Thank you so much to my editors, Thomas Penn and Ananda Pellerin, for their tireless help. In particular, thanks to Ananda for her incredibly detailed and insistently kind editing. Writing in the world of scholarship can be a very isolating affair, so I’m very grateful to have been seen.

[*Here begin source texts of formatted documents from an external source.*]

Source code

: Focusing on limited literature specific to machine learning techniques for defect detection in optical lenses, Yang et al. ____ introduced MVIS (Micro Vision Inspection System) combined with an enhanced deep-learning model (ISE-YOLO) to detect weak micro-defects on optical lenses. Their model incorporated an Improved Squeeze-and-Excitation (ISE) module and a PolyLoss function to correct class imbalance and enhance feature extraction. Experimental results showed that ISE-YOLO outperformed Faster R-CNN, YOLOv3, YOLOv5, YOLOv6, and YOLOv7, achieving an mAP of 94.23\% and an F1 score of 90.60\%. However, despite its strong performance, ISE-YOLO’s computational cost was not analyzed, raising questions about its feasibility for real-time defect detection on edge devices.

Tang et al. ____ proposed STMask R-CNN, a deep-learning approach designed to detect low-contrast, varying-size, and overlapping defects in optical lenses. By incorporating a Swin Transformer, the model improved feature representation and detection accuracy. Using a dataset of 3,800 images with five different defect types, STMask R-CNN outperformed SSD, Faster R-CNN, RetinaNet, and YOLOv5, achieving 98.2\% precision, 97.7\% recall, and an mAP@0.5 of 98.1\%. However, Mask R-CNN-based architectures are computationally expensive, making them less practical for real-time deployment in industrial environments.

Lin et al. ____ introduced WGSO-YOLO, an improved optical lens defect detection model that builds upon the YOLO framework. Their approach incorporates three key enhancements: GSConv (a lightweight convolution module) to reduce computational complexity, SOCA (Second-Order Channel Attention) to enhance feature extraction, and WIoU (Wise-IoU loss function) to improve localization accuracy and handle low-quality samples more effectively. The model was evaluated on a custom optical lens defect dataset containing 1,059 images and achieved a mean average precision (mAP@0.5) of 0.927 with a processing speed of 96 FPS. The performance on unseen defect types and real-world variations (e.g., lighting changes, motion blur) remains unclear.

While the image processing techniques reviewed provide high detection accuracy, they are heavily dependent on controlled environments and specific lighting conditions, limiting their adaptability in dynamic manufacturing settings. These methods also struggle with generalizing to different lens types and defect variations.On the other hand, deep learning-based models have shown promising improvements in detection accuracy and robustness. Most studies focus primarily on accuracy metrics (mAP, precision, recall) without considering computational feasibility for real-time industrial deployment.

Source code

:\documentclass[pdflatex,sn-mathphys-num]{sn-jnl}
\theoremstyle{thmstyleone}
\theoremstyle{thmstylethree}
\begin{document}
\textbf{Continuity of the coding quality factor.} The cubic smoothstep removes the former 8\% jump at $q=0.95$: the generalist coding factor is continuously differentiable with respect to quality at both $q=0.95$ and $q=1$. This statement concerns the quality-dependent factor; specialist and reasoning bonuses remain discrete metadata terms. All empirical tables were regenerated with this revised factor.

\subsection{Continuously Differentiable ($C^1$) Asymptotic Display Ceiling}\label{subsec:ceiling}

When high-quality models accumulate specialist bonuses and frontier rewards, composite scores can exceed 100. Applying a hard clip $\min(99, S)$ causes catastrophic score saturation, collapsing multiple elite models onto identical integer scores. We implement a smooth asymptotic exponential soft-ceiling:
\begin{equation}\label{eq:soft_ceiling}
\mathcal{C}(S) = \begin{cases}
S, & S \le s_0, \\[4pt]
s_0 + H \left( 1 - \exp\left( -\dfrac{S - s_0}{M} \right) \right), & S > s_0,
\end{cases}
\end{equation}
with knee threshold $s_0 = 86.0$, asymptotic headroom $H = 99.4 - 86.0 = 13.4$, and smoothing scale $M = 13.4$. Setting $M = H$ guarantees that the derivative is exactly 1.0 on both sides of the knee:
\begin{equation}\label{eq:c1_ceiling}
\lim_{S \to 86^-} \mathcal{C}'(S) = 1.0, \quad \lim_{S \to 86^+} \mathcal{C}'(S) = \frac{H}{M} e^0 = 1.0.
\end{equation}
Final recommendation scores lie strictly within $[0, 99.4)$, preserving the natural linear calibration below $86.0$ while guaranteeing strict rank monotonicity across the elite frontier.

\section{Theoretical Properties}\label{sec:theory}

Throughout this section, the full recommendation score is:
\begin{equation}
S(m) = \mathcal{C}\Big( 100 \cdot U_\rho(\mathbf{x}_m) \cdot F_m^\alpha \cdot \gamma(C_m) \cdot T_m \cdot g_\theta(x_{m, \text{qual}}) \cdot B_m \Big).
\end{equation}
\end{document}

Thanks to everyone I gave lectures to or who participated in seminars or workshops or dialogues in the last year. Those occasions are my lab, and I simply couldn’t think without them. Thanks to my Dean of Humanities at Rice University, Nicholas Shumway, whose support of me has been one of the miracles of my life. Thanks to my fantastic research assistants, Kevin MacDonnell and Randi Mihajlovic, whose invaluable work enriched this project so much. And thanks again to Kevin for assisting me in every respect; it’s not an exaggeration that I just couldn’t do my job without his unstinting and incredibly generous support. Thanks to everyone who helped in all kinds of ways, and especially Heitham Al-Sayed, Ian Bogost, Paul Burch, Federico Campagna, Olafur Eliasson, Björk Gudmundsdottir, Sofie Grettve, Lizzy Grindey, Graham Harman, Douglas Kahn, Jeffrey Kripal, Ingrid Luquet-Gad, Edouard Isar, the Morton family (Garth, Jasmine, Charles and Steve), Yoko Ono, Sunny Ozell, Andrea Pagnes, Sabrina Scott, Priscilla Elora Sharuk, Emilija Skarnulytė, Verena Stenke, Marita Tatari, and Cary Wolfe.
Special thanks to Yoko Ono for permission to reproduce part of her work THIS IS NOT HERE (p. 68).
This book is dedicated to my cousin, the artist Lindsay Bloxam, and her partner, the artist Paul Johnson. Their genius is to suspend the heavy hand of judgment and open up the world to curiosity, wonder and lightness. We could do with a bit here in the realm of ecological thought.